Entrevista a Annie Marquier

"A través de las emociones se pueden armonizar corazón y cerebro"

Yvette Moya-Angeler

Annie Marquier propone acceder a una conciencia más elevada a través de la armonía entre emociones positivas y corazón. Para Marquier, tanto corazón como cerebro son "receptores de la conciencia"

Annie Marquier fue una niña marcada por la Segunda Guerra Mundial, que sin embargo vivió en el seno de una familia amorosa, en un pueblo del sur de Francia. Ver desde tan temprana edad lo mejor y lo peor de lo que era capaz el ser humano determinó sus inquietudes. Estudió piano, se licenció en Ciencias Exactas y consiguió una plaza de profesora en la Sorbona de París, pero sin encontrar todavía respuesta a todas sus preguntas.

Se instaló entonces un año en la India, se sumergió en el estudio de antiguas tradiciones espirituales y más tarde se acercó a la psicología transpersonal. Desde el año 1982 dirige en Canadá el Instituto para el Desarrollo de la Persona (Institut du Développement de la Personne), donde impulsa talleres y cursos de formación. Y es autora de libros como El poder de elegir, La libertad de ser y El maestro del corazón, publicados por la editorial Luciérnaga y en los que sintetiza sus diferentes conocimientos.

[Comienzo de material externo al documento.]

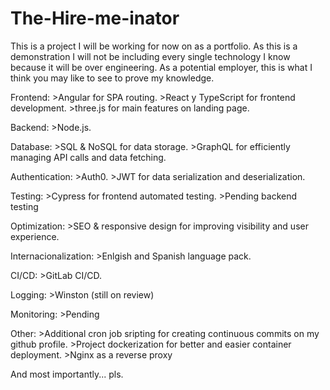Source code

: # The-Hire-me-inator

This is a project I will be working for now on as a portfolio. 
As this is a demonstration I will not be including every single technology I know because it will be over engineering.
As a potential employer, this is what I think you may like to see to prove my knowledge.

Frontend:
    >Angular for SPA routing.
    >React y TypeScript for frontend development.
    >three.js for main features on landing page.

Backend:
    >Node.js.

Database:
    >SQL & NoSQL for data storage.
    >GraphQL for efficiently managing API calls and data fetching.

Authentication:
    >Auth0.
    >JWT for data serialization and deserialization.

Testing:
    >Cypress for frontend automated testing.
    >Pending backend testing

Optimization:
    >SEO & responsive design for improving visibility and user experience.

Internacionalization:
    >Enlgish and Spanish language pack.

CI/CD:
    >GitLab CI/CD.

Logging:
    >Winston (still on review)

Monitoring:
    >Pending

Other:
    >Additional cron job sripting for creating continuous commits on my github profile.
    >Project dockerization for better and easier container deployment.
    >Nginx as a reverse proxy

And most importantly... pls.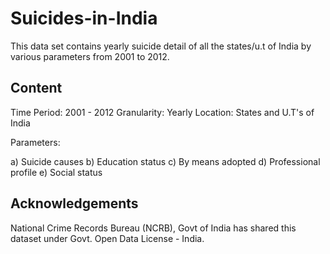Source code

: # Suicides-in-India
This data set contains yearly suicide detail of all the states/u.t of India by various parameters from 2001 to 2012.

## Content
Time Period: 2001 - 2012
Granularity: Yearly
Location: States and U.T's of India

Parameters:

a) Suicide causes
b) Education status
c) By means adopted
d) Professional profile
e) Social status

## Acknowledgements
National Crime Records Bureau (NCRB), Govt of India has shared this dataset under Govt. Open Data License - India.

Cuerpomente concertó con ella una entrevista en Barcelona, aprovechando una visita prevista que finalmente tuvo que cancelar por problemas de salud. Ya recuperada, accedió a responder a nuestras preguntas por e-mail, siempre cortés y rigurosa.

"El corazón actúa como un segundo cerebro"

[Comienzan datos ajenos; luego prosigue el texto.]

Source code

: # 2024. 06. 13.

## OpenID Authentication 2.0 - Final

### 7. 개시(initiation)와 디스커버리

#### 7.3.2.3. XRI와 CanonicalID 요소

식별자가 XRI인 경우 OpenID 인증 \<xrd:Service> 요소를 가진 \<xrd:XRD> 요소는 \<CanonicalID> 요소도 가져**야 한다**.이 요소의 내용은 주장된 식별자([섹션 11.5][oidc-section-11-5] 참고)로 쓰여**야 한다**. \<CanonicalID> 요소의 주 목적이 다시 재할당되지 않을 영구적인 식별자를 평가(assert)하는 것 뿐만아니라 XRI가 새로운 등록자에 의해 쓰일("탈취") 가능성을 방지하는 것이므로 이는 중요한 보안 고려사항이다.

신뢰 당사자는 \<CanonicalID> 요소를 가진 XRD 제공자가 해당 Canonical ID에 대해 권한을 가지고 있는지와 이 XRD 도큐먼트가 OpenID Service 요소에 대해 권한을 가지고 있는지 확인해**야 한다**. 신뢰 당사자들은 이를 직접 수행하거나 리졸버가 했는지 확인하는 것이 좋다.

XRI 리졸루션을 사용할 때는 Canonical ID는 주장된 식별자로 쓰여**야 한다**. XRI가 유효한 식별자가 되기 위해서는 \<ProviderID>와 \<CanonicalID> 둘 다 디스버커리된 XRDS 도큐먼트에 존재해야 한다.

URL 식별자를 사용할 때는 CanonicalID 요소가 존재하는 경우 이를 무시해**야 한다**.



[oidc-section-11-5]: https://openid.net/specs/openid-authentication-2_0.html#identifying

–En su libro sugiere que el corazón actúa como un cerebro. ¿Puede tomar decisiones por su cuenta?
–Ni el corazón ni el cerebro toman decisiones. Funcionan como instrumentos de recepción de la conciencia. Si pusiéramos a una persona de la Edad Media ante una radio que emitiera música, creería que es el aparato el que crea la música. Nosotros sabemos que no hace más que captar ondas invisibles. Y que el hecho de que sean invisibles no significa que no existan. Ocurre lo mismo con la conciencia. No es el cerebro el que toma decisiones. Solo capta las decisiones de nuestra conciencia. Por otra parte, según la longitud de onda que elijamos sintonizar en la radio, el programa será interesante o mediocre. De la misma manera, según los mecanismos que se pongan en acción, serán ciertas partes del cerebro de la cabeza o del cerebro del corazón las que se utilicen. Por eso el "programa" puede ser muy distinto. El cerebro físico, tanto si está en el corazón como en la cabeza, no es más que un instrumento de recepción de la conciencia.

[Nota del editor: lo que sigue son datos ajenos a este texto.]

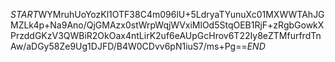 $START$WYMruhUoYozKl1OTF38C4m096lU+5LdryaTYunuXc01MXWWTAhJGMZLk4p+Na9Ano/QjGMAzx0stWrpWqjWVxiMlOd5StqOEB1RjF+zRgbGowkXPrzddGKzV3QWBiR2OkOax4ntLirK2uf6eAUpGcHrov6T22Iy8eZTMfurfrdTnAw/aDGy58Ze9Ug1DJFD/B4W0CDvv6pN1iuS7/ms+Pg==$END$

–¿Ante qué tipo de estímulos el corazón reacciona antes que el cerebro?
–El cerebro del corazón reacciona antes si los pensamientos y las emociones son elevados, si los mecanismos limitantes del ego son reemplazados por la inteligencia superior del corazón. Por ejemplo: cuando un profesor decide ayudar a un alumno después de clase está escuchando su corazón y sintiendo las necesidades de esa persona por encima de sus ganas de irse a casa; cuando un científico abandona todas sus certezas aprendidas y deja que su conciencia se abra a una intuición superior, utiliza también el cerebro de su corazón

–¿El corazón también puede dictar la conducta en caso de urgencia?
–Sí, cuando la mente no tiene tiempo de decidir (ya que el cerebro del corazón puede ser infinitamente más rápido que el córtex cerebral). Por ejemplo, un soldado que en una batalla ve a un amigo en peligro y que no duda en acudir a socorrerlo está siguiendo el dictado de su corazón, puesto que no tiene tiempo de calcular los riesgos que corre. Algo extraordinario es que casi siempre que el corazón dirige la acción los resultados son extraordinariamente benéficos, tanto para uno mismo como para los demás. Nos sentimos guiados, protegidos…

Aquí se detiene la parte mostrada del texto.